In ER diagrams, total participation (or existence dependency) is displayed as a double line connecting the participating entity type to the relationship, whereas partial participation is represented by a single line. Notice that in this notation, we can either specify no minimum (partial participation) or a minimum of one (total participation). The alternative notation allows the designer to specify a specific minimum number on participation in the relationship, such as 4 or 5.
Attributes of Relationship Types
Relationship types can also have attributes, similar to those of entity types. For example, to record the number of hours per week that an employee works on a particular project, we can include an attribute Hours for the WORKS_ON relationship type. Another example is to include the date on which a manager started managing a department via an attribute Start_date for the MANAGES relationship type.
Notice that attributes of 1:1 or 1:N relationship types can be migrated to one of the participating entity types. For example, the Start_date attribute for the MANAGES relationship can be an attribute of either EMPLOYEE or DEPARTMENT, although conceptually it belongs to MANAGES. This is because MANAGES is a 1:1 relationship, so every department or employee entity participates in at most one relationship instance. Hence, the value of the Start_date attribute can be determined separately, either by the participating department entity or by the participating employee (manager) entity.
For a 1:N relationship type, a relationship attribute can be migrated only to the entity type on the N-side of the relationship. For example, if the WORKS_FOR relationship also has an attribute Start_date that indicates when an employee started working for a department, this attribute can be included as an attribute of EMPLOYEE. This is because each employee works for only one department, and hence participates in at most one relationship instance in WORKS_FOR. In both 1:1 and 1:N relationship types, the decision where to place a relationship attribute—as a relationship type attribute or as an attribute of a participating entity type—is determined subjectively by the schema designer.

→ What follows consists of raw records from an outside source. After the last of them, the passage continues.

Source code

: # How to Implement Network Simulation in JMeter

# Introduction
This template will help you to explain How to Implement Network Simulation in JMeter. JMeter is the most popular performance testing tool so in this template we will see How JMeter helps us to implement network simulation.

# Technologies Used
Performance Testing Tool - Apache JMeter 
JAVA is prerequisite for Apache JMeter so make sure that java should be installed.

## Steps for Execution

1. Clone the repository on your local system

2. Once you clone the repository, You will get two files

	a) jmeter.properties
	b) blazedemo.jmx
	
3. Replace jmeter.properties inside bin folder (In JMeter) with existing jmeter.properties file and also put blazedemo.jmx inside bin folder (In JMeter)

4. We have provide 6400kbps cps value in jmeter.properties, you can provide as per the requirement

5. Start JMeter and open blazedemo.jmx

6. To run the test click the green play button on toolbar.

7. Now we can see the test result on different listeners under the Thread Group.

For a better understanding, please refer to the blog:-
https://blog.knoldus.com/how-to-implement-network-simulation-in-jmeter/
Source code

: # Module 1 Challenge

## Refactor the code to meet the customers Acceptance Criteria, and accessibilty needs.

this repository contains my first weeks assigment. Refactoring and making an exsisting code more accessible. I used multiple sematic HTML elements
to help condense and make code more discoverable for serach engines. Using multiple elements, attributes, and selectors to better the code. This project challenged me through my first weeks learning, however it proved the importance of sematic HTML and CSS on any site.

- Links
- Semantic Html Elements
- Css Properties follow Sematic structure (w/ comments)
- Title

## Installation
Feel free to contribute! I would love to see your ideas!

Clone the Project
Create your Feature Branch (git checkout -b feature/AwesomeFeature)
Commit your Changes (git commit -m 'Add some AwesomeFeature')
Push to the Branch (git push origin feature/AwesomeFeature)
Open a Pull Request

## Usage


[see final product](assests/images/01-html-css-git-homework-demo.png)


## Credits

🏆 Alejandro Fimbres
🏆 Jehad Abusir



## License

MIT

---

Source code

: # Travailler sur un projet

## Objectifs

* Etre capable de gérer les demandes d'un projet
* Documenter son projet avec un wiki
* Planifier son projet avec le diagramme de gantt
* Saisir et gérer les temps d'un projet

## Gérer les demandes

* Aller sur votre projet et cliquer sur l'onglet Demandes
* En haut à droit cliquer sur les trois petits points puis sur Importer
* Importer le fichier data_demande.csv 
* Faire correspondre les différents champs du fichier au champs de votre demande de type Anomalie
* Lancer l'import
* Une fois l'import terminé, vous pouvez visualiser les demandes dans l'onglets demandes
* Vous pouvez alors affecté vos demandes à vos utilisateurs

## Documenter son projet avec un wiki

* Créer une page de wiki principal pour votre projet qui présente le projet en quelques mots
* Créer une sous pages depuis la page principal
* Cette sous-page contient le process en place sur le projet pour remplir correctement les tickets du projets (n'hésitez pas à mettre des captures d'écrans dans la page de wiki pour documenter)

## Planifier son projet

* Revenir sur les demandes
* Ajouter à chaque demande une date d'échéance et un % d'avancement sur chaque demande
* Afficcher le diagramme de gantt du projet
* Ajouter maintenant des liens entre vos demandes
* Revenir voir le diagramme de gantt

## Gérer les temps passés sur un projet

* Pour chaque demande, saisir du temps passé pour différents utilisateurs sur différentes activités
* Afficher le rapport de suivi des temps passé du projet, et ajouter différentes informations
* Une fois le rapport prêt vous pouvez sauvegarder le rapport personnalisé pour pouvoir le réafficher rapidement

For M:N relationship types, some attributes may be determined by the combination of participating entities in a relationship instance, not by any single entity. Such attributes must be specified as relationship attributes. An example is the Hours attribute of the M:N relationship WORKS_ON; the number of hours per week an employee currently works on a project is determined by an employee project combination and not separately by either entity.
Weak Entity Types
Entity types that do not have key attributes of their own are called weak entity types. In contrast, regular entity types that do have a key attribute—which include all the examples discussed so far—are called strong entity types.
Entities belonging to a weak entity type are identified by being related to specific entities from another entity type in combination with one of their attribute values. We call this other entity type the identifying or owner entity type, and we call the relationship type that relates a weak entity type to its owner the identifying relationship of the weak entity type.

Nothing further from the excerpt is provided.